Which Eagles face the most pressure?
Eagles rookies are due into town Friday for a rookie mini-camp that begins this weekend. They represent the team's future, and while some will be expected to contribute right away – starting with defensive tackle Fletcher Cox, the player the Eagles drafted 12th overall – no one with any sense will try to make lasting judgments on the new kids for at least a couple seasons.
Many veteran Eagles players and coaches, though, don't have the same leeway. What's striking about this Eagles team is how many people enter this season having something to prove right now. Off the top of my head I can point to at least nine coaches or players who face serious questions about their standing and whose play this year will go a long way to determining their futures in Philadelphia.
Part of the pressure comes from so many players falling below expectations last year and who can't expect another mulligan. Part of it is that the team's offseason has looked so positive that another deflating regular season would scream out for a shake up. And part of it is that with a full offseason to prepare, there are truly no excuses to lean on this time around.

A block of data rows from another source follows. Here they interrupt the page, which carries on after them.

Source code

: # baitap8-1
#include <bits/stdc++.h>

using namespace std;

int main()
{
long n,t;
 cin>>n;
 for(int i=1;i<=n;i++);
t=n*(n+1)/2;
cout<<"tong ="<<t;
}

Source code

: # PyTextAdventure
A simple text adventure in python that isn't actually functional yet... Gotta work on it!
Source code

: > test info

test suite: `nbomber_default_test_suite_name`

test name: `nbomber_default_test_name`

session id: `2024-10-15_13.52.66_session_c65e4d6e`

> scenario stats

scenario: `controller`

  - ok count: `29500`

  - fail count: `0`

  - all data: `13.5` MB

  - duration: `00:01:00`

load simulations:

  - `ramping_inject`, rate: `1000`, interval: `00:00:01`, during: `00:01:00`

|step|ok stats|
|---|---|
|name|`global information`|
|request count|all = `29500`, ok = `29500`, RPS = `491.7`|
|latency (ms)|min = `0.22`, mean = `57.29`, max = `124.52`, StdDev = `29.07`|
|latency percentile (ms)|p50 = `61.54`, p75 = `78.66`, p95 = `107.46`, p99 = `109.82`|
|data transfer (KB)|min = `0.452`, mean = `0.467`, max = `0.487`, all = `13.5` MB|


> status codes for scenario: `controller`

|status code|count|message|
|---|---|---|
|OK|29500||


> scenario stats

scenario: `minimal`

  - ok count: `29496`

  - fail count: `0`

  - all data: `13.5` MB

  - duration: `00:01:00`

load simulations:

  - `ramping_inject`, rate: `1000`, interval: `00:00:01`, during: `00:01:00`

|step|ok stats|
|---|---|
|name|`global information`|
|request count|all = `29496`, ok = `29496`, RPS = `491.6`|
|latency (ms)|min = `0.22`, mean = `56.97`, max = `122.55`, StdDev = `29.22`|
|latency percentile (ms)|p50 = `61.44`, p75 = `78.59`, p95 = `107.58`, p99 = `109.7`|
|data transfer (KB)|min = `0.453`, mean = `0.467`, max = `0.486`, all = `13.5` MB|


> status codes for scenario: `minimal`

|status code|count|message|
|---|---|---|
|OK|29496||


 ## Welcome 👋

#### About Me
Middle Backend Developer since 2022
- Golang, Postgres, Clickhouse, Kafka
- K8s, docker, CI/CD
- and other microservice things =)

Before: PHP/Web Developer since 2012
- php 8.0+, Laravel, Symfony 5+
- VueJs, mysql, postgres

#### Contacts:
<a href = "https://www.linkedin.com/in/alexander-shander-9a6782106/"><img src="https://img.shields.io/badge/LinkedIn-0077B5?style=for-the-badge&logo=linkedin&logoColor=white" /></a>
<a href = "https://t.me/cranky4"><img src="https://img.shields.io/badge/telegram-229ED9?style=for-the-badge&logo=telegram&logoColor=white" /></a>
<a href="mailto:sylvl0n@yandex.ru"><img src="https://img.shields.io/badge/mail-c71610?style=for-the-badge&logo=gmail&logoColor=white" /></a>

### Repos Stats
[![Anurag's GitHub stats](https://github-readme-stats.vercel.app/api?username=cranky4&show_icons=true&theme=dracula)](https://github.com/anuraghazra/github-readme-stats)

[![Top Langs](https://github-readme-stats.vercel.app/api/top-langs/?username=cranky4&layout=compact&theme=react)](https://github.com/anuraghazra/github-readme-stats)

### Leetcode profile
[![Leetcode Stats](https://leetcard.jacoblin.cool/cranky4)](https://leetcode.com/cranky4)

We won't get answers about who impresses and who falls short for months and months to come. For now, consider this a quick primer on some of the players we'll be watching most closely as offseason training ramps up and we search for clues about what their 2012 campaigns may hold:
- Andy Reid: The guy everyone wants to know about. In his February press conference Jeffrey Lurie made clear he had to stop and think about Reid's future following last year's 8-8 finish. With an even stronger line up this time around, at least on paper, and a full year to incorporate 2011's new pieces, it's hard to see how Reid could survive without a strong rebound. To many on the outside, that means at least one playoff win, if not more, but Lurie has (wisely) not publicly offered such a clear ultimatum.
- Mike Vick/Juan Castillo: Vick and Castillo represent Reid's biggest decisions, and gambles, since trading away Donovan McNabb and rebuilding his team. The pair both faltered in 2011, drawing their coach's judgment into question. Both will have some improved circumstances heading into 2012: Vick will have a full offseason as the team's starter; Castillo has a faster, more athletic defense, a year of coordinating under his belt and a pair of corners who play a similar style. If Vick is ever going to lead this team deep into the playoffs, now would seem to be the time. No matter how nice the team's offseason moves, none will mean anything if he can't deliver, or at least cut down on turnovers and injuries. Castillo still has to win over many doubters and prove that Reid's faith was justified, and not a massive error.
- Brandon Graham/Nate Allen: Another pair in similar circumstances, each was taken early in the 2010 draft, each showed some signs of promise but were inconsistent as rookies and hampered by the after-effects of injuries in 2011. In year three, each has the experience and health that should allow them to show what they can – or can't – do. This is the year we find out if the team whiffed on these two important picks, or if they simply needed time to blossom.
- Nnamdi Asomugha/Dominique Rodgers-Cromartie: Asomugha never seemed comfortable with the Eagles last year, on the field opposite off-corner Asante Samuel or in front of a critical media. Now he has another year to get used to his new home and prove that he really was worth all of the hype leading up to his signing in 2011. If he falls short, questions will grow about whether the Eagles gave a long-term deal to a player who had just hit the wrong side of 30. Rodgers-Cromartie was a smaller investment but has less security. With just one year left on his contract, he has to show he is worth keeping in Philadelphia. If not, he could face the stigma of being deemed expendable by a second team in three years.
- DeMeco Ryans: Two years ago DeMeco Ryans was a Pro Bowl middle linebacker and indispensable part of the Houston Texans. Last year he was a two-down linebacker playing a reduced role and traded for very little return. Now he's back in the system he came up in, the 4-3, and two years removed from his Achilles tear. This is when we find out if he just needed time to get back to form, or if the serious injury has diminished his ability.
- DeSean Jackson: He got the contract, finally. Now there are no excuses for the up-and-down receiver who envisions himself as a superstar but only sometimes plays like one. Jackson signed for less than many expected, he still put his name on the deal. There can be no complaints now about distractions or feeling undervalued or being concerned that he would never get to cash in on his Pro Bowls. Now it's time for Jackson to show that last year's dip on and off the field are things of the past.